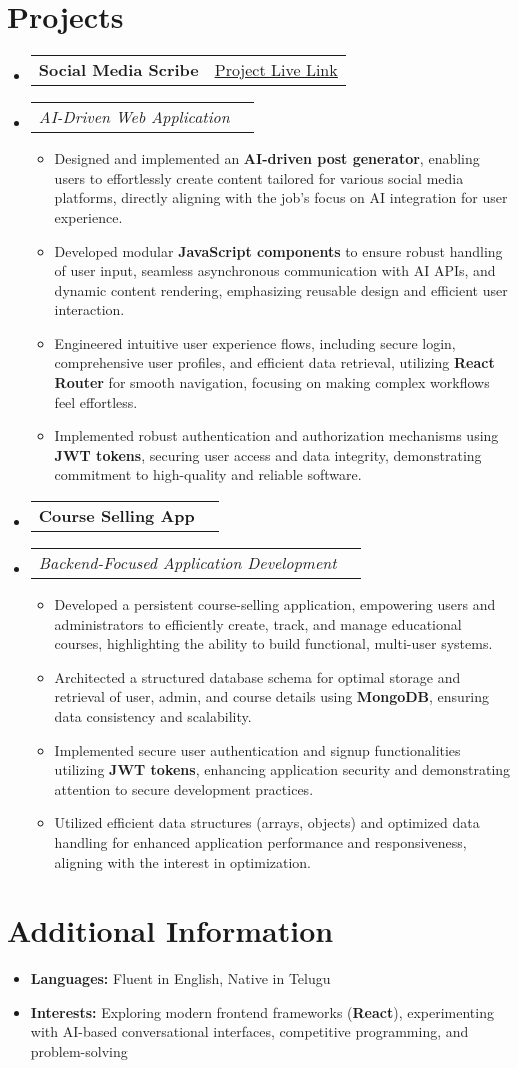 \documentclass[11pt]{article}
\makeatletter
\newcommand{\resumeSubheading}[2]{
    \item
    \begin{tabular*}{0.97\textwidth}[t]{l@{\extracolsep{\fill}}r}
        \textbf{#1} & #2 \\
    \end{tabular*}
}
\newcommand{\resumeSubSubheading}[2]{
    \item
    \begin{tabular*}{0.97\textwidth}[t]{l@{\extracolsep{\fill}}r}
        \textit{#1} & \textit{#2} \\
    \end{tabular*}
}
\newcommand{\resumeItem}[1]{\item\small{#1}}
\newcommand{\resumeSubHeadingListStart}{\begin{itemize}[leftmargin=0.15in, label={}]}
\newcommand{\resumeSubHeadingListEnd}{\end{itemize}}
\newcommand{\resumeItemListStart}{\begin{itemize}[leftmargin=0.2in]} %
\newcommand{\resumeItemListEnd}{\end{itemize}}
\makeatother
\begin{document}
\section*{Projects}
\resumeSubHeadingListStart
    \resumeSubheading
        {Social Media Scribe}{\href{https://example.com/social-media-scribe}{\underline{Project Live Link}}} %
        \resumeSubSubheading{\textit{AI-Driven Web Application}}{}
        \resumeItemListStart
            \resumeItem{Designed and implemented an \textbf{AI-driven post generator}, enabling users to effortlessly create content tailored for various social media platforms, directly aligning with the job's focus on AI integration for user experience.}
            \resumeItem{Developed modular \textbf{JavaScript components} to ensure robust handling of user input, seamless asynchronous communication with AI APIs, and dynamic content rendering, emphasizing reusable design and efficient user interaction.}
            \resumeItem{Engineered intuitive user experience flows, including secure login, comprehensive user profiles, and efficient data retrieval, utilizing \textbf{React Router} for smooth navigation, focusing on making complex workflows feel effortless.}
            \resumeItem{Implemented robust authentication and authorization mechanisms using \textbf{JWT tokens}, securing user access and data integrity, demonstrating commitment to high-quality and reliable software.}
        \resumeItemListEnd

    \resumeSubheading
        {Course Selling App}{} %
        \resumeSubSubheading{\textit{Backend-Focused Application Development}}{}
        \resumeItemListStart
            \resumeItem{Developed a persistent course-selling application, empowering users and administrators to efficiently create, track, and manage educational courses, highlighting the ability to build functional, multi-user systems.}
            \resumeItem{Architected a structured database schema for optimal storage and retrieval of user, admin, and course details using \textbf{MongoDB}, ensuring data consistency and scalability.}
            \resumeItem{Implemented secure user authentication and signup functionalities utilizing \textbf{JWT tokens}, enhancing application security and demonstrating attention to secure development practices.}
            \resumeItem{Utilized efficient data structures (arrays, objects) and optimized data handling for enhanced application performance and responsiveness, aligning with the interest in optimization.}
        \resumeItemListEnd
\resumeSubHeadingListEnd

\section*{Additional Information}
\resumeSubHeadingListStart
    \resumeItem{\textbf{Languages:} Fluent in English, Native in Telugu}
    \resumeItem{\textbf{Interests:} Exploring modern frontend frameworks (\textbf{React}), experimenting with AI-based conversational interfaces, competitive programming, and problem-solving}
\resumeSubHeadingListEnd
\end{document}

------------------------------------------------------------

What is being asked
Go through the records and copy each line with "social" in it.

Solution
        {Social Media Scribe}{\href{https://example.com/social-media-scribe}{\underline{Project Live Link}}} %
            \resumeItem{Designed and implemented an \textbf{AI-driven post generator}, enabling users to effortlessly create content tailored for various social media platforms, directly aligning with the job's focus on AI integration for user experience.}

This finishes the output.